Ashcroft v. ACLU: Should Congress Try, Try, and Try Again, or Does the International Problem of Regulating Internet Pornography Require an International Solution?

June 16, 2012

In its decision in Ashcroft v. ACLU, the Supreme Court held that the Attorney General had not convincingly rebutted the contention of plaintiff Internet content providers that filtering software was less restrictive and just as effective as the legislation Mr. Ashcroft sought to defend. The Supreme Court was correct to uphold the preliminary injunction against the Child Online Protection Act5 (“COPA”), but the Court, by reading the legal issue narrowly, left the American public with the lesser of two evils instead of a genuine solution. While the holding is correct in a strictly legal sense, the decision does very little to protect either children or the First Amendment.

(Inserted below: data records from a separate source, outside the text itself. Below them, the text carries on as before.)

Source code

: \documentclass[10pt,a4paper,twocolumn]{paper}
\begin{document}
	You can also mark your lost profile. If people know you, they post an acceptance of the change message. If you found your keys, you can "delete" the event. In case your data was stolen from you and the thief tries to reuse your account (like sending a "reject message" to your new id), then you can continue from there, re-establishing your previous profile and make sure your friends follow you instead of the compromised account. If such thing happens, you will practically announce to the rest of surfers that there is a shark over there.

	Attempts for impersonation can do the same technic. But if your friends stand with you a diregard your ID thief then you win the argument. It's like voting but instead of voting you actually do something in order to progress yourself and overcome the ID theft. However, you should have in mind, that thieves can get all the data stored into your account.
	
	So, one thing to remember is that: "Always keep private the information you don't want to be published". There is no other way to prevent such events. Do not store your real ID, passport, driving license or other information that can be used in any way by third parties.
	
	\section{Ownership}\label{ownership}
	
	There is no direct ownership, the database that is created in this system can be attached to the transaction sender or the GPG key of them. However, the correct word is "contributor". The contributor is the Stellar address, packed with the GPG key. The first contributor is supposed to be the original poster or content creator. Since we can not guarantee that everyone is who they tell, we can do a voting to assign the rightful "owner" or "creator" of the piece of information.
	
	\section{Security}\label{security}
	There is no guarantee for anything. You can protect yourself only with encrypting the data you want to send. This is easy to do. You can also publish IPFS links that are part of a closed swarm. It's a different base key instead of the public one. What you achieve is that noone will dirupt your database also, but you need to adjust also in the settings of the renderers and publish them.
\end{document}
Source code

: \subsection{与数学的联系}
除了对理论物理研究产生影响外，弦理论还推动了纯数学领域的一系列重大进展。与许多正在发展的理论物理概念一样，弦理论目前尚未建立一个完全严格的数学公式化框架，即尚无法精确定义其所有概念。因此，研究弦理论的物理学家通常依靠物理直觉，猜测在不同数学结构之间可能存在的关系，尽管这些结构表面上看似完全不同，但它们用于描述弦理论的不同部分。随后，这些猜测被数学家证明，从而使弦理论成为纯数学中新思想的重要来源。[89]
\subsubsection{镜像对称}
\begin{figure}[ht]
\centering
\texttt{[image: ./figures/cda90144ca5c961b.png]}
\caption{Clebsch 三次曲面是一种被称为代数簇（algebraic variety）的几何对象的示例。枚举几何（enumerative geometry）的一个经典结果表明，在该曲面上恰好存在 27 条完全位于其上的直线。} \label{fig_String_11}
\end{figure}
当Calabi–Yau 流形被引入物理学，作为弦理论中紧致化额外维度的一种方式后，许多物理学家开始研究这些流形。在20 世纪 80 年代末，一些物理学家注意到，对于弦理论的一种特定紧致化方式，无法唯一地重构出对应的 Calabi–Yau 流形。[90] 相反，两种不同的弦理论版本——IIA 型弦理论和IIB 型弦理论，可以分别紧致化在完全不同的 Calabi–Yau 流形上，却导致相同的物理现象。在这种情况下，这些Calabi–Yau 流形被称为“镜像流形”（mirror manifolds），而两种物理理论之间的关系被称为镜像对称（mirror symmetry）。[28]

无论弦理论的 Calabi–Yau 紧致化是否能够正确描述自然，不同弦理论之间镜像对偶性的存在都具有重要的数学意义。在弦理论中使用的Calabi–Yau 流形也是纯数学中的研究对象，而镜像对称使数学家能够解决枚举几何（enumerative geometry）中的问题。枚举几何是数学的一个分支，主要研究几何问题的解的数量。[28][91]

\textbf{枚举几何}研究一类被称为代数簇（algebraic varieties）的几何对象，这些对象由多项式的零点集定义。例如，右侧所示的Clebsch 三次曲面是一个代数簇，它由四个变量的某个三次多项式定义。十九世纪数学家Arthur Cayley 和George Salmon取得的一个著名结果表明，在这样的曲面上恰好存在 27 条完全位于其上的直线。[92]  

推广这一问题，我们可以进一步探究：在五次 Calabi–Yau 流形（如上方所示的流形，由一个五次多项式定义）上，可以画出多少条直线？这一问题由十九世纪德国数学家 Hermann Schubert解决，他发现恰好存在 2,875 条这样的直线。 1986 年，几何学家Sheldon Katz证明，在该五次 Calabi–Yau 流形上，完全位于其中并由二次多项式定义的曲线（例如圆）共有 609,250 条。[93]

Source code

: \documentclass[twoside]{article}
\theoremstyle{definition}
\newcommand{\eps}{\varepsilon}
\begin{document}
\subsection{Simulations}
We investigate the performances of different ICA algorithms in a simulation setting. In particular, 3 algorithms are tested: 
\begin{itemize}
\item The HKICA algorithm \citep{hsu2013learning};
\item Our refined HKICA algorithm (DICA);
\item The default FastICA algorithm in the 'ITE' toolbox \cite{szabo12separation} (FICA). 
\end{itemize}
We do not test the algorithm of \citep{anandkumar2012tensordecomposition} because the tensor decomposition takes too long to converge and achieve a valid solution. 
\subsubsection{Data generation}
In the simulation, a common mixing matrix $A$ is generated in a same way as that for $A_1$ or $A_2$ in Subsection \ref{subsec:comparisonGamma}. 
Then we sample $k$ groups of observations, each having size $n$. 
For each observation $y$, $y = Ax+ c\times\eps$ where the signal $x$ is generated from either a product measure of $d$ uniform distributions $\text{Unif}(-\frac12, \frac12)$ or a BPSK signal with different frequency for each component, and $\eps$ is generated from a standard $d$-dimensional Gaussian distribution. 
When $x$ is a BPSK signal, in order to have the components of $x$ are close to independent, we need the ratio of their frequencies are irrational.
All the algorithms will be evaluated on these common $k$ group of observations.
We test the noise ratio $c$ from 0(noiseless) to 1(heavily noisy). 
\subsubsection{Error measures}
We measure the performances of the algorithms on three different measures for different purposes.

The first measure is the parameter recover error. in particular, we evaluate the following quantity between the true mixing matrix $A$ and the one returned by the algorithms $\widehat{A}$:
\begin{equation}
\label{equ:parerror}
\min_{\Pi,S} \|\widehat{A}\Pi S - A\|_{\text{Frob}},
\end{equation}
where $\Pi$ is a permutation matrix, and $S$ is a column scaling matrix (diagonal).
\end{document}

This Recent Development traces Congress’ reaction to Internet pornography, using Ashcroft v. ACLU as a case study to illustrate the pattern Congress traditionally follows: tailoring subsequent legislation to the specifications of Supreme Court decisions. This Recent Development argues that following Congress’ pattern in this case will only lead to further litigation because filters, the solution proposed in Ashcroft, along with any national solution, will have a negative impact on free speech rights. This Recent Development concludes that in order to protect both children and the First Amendment, the Internet pornography industry must be treated as just that: an international industry. By urging the Internet pornography industry to accept “best practice guidelines,” the United States government will be protecting children and the guarantees of the First Amendment.